Avanzaron hacia nuestro amigo Clavijo con los ojos chispeantes de emoción y las lenguas ratiles moviéndose más que la cola de un perro que acabara de desenterrar mil huesos.

–Antes de morderlo, dejadme chupar la tapa — dijo R3, que, como habrás adivinado, era la Rata número 3, pero así me queda más corto, no gastamos tanto papel y conservamos más árboles.

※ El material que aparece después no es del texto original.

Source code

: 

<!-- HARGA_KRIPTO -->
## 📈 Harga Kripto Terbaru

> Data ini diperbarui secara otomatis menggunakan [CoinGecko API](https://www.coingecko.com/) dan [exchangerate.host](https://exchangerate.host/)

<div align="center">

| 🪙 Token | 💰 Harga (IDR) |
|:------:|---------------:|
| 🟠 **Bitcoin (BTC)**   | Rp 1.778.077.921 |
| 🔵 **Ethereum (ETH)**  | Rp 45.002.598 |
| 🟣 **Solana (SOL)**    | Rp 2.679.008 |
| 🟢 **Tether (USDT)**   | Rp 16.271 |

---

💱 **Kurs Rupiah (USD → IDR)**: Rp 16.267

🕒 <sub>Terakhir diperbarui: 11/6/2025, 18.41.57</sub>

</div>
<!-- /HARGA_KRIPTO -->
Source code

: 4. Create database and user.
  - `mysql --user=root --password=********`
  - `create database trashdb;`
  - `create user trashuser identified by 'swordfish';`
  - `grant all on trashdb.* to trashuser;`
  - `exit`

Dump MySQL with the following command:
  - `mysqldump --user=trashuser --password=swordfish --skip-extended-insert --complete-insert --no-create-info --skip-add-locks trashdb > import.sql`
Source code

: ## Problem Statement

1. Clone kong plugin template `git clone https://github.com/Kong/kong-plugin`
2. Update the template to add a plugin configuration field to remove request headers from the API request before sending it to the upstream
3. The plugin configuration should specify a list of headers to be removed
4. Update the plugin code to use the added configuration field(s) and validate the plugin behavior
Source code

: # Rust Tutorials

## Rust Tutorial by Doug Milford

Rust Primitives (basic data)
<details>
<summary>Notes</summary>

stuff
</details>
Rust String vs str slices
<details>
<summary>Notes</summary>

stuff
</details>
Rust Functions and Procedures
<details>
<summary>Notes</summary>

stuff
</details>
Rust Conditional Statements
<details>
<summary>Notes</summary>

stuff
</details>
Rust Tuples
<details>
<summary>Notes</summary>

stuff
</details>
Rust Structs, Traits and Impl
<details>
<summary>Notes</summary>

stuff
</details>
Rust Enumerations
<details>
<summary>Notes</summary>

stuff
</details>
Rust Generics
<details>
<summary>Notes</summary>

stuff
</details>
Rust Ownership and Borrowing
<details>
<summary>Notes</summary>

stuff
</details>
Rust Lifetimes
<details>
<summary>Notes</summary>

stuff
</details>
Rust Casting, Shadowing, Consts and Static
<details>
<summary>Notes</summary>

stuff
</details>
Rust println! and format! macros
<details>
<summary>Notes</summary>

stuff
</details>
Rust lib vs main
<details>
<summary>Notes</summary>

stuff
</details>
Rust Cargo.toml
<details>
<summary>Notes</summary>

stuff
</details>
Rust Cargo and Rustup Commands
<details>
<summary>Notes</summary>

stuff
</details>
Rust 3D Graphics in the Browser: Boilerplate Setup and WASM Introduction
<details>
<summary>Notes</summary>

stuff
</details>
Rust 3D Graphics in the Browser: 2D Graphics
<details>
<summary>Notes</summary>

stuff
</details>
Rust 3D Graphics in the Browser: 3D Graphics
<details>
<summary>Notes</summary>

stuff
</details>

Pero cuando estaban a punto de atrapar a Quesito, un pitido penetrante y persistente las obligó a taparse las orejas ratiles.

Haciendo sonar su silbato de toda la vida, el coordinador salió al patio desde su despacho. Sus mocasines relucientes pisaron cada baldosa del recorrido casi a cámara lenta, resonando con eco fantasmal. Los pelos laterales de su calva casi dejaban una estela de energía autoritaria por el camino. Su boca mostraba la mueca arrugada que precedía siempre a un castigo.

El señor Viñas, el coordinador que llevaba allí más años que el colegio y la ciudad sin parecer nunca ni más viejo ni más joven, siempre con el mismo traje azul marino, cada día uno distinto pero siempre igual, se plantó ante las ratas, protegiendo con su cuerpo a Quesito.